§ REQUIRED ACTION
Start at the line in the entries below that contains "This project provides", stop at the line that contains "This project and", and output exactly the lines in that span, both ends included.

(Saved entries)
- - -
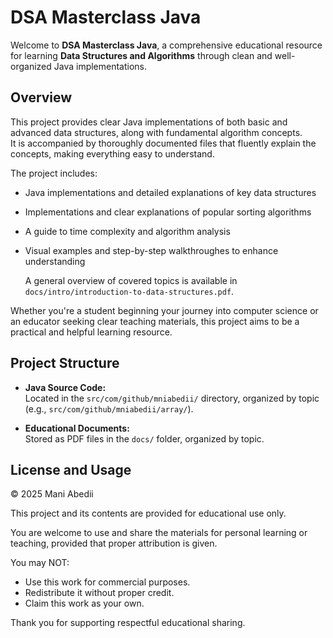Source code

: # DSA Masterclass Java

Welcome to **DSA Masterclass Java**, a comprehensive educational resource for learning **Data Structures and Algorithms** through clean and well-organized Java implementations.

## Overview

This project provides clear Java implementations of both basic and advanced data structures, along with fundamental algorithm concepts.  
It is accompanied by thoroughly documented files that fluently explain the concepts, making everything easy to understand.

The project includes:

- Java implementations and detailed explanations of key data structures  
- Implementations and clear explanations of popular sorting algorithms  
- A guide to time complexity and algorithm analysis  
- Visual examples and step-by-step walkthroughes to enhance understanding


  A general overview of covered topics is available in `docs/intro/introduction-to-data-structures.pdf`.

Whether you're a student beginning your journey into computer science or an educator seeking clear teaching materials, this project aims to be a practical and helpful learning resource.

## Project Structure

- **Java Source Code:**  
  Located in the `src/com/github/mniabedii/` directory, organized by topic (e.g., `src/com/github/mniabedii/array/`).

- **Educational Documents:**  
  Stored as PDF files in the `docs/` folder, organized by topic.
  

## License and Usage

© 2025 Mani Abedii

This project and its contents are provided for educational use only.

You are welcome to use and share the materials for personal learning or teaching, provided that proper attribution is given.

You may NOT:

- Use this work for commercial purposes.  
- Redistribute it without proper credit.  
- Claim this work as your own.

Thank you for supporting respectful educational sharing.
- - -
§ FINISHED EXERCISE
This project provides clear Java implementations of both basic and advanced data structures, along with fundamental algorithm concepts.  
It is accompanied by thoroughly documented files that fluently explain the concepts, making everything easy to understand.

The project includes:

- Java implementations and detailed explanations of key data structures  
- Implementations and clear explanations of popular sorting algorithms  
- A guide to time complexity and algorithm analysis  
- Visual examples and step-by-step walkthroughes to enhance understanding


  A general overview of covered topics is available in `docs/intro/introduction-to-data-structures.pdf`.

Whether you're a student beginning your journey into computer science or an educator seeking clear teaching materials, this project aims to be a practical and helpful learning resource.

## Project Structure

- **Java Source Code:**  
  Located in the `src/com/github/mniabedii/` directory, organized by topic (e.g., `src/com/github/mniabedii/array/`).

- **Educational Documents:**  
  Stored as PDF files in the `docs/` folder, organized by topic.
  

## License and Usage

© 2025 Mani Abedii

This project and its contents are provided for educational use only.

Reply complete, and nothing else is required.